On Friday 20 October 2006 18:55, Tony Meyer wrote:
> >> I'm currently writing a column in PC Authority magazine
> >> (www.pcauthority.com.au <http://www.pcauthority.com.au/> ) on the
> >> new wave
> >> of spam that use randomised or semi-randomised words to confound
> >> Bayesian
> >> filters.
> >
> > I can take this, cos it's in my timezone,
>
> Plus you speak the local language ;)

Does babelfish not have a Kiwi-ese to English translator? Pah.

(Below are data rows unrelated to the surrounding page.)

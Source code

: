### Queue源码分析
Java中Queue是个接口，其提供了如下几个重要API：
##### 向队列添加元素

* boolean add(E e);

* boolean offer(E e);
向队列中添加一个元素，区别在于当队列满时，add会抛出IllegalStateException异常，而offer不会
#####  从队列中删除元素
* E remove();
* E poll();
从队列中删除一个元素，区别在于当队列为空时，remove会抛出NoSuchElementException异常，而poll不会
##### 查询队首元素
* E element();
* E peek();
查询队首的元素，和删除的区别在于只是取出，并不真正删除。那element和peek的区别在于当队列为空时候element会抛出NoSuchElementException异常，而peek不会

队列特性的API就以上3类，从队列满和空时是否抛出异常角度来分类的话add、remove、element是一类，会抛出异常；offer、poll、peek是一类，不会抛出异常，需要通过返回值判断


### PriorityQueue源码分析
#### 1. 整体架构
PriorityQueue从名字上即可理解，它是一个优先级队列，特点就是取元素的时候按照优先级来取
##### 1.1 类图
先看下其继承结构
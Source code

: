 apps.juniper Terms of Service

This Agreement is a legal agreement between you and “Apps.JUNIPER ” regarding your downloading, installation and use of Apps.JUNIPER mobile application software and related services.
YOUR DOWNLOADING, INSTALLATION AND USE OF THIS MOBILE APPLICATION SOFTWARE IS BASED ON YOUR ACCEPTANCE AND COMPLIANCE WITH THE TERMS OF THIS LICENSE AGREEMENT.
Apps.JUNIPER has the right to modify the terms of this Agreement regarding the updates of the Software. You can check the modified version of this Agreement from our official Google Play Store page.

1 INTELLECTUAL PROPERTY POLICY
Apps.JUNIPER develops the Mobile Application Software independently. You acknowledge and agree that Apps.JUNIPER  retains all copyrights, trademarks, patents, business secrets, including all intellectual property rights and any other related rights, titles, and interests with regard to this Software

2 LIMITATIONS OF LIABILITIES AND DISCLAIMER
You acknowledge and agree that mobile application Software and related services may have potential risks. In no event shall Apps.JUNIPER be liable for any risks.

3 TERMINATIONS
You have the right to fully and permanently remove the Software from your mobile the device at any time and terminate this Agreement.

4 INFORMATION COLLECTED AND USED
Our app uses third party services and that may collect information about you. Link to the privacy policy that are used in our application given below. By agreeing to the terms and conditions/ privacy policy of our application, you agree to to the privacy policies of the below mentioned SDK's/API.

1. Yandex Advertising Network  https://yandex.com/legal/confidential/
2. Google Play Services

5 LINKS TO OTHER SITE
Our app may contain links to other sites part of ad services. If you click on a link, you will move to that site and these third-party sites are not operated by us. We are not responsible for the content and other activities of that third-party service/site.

> I think that people have shown that random words are pretty
> ineffective (e.g. John Graham-Cumming at 2004's MIT Spam
> Conference).  Random paragraphs (those news clippings and the like)
> are a bit more effective.  I think that image-based spam is clearly
> far superior to any sort of random-word technique, though (although
> some of the image-spam also has the random words - I'm not sure that
> really helps the spammer, though).

The stuff that slips through for me tends to have a lot of individual
lines from various news articles, smashed together randomly. My favourite one
(this didn't get through - I just noticed it when emptying my spam box) was 
one that had something like
[%RANDOM_LINE_1%]
[%RANDOM_LINE_2%]
[%RANDOM_LINE_3%]
[%RANDOM_LINE_4%]

Ah spammers - clearly they're the best and the brightest. :)

The nasty one which I've only seen occasionally would be one that spammed by 
replying to an email you'd already sent (either from a public mailing list 
archive or from the mailbox of a compromised PC). Fortunately, the cost to 
individualise spams like this is much much higher than mass random blasting, 
so I've seen very very little of it. The ones I have seen seem to be manually 
entered - someone will reply to a post with "Have you heard about 
XYZspamproduct" with a link. 

Image spam could be more of a problem, except that the less text in the 
message, the more header clues come into play, as well. While SB doesn't do a 
massive amount of, for instance, RBL checking, defense in depth 
(spamassassin+graylisting on the server, SB on the client) seems pretty 
effective. 

I'll email the guy back.
Anthony
-- 
Anthony Baxter     <[EMAIL PROTECTED]>
It's never too late to have a happy childhood.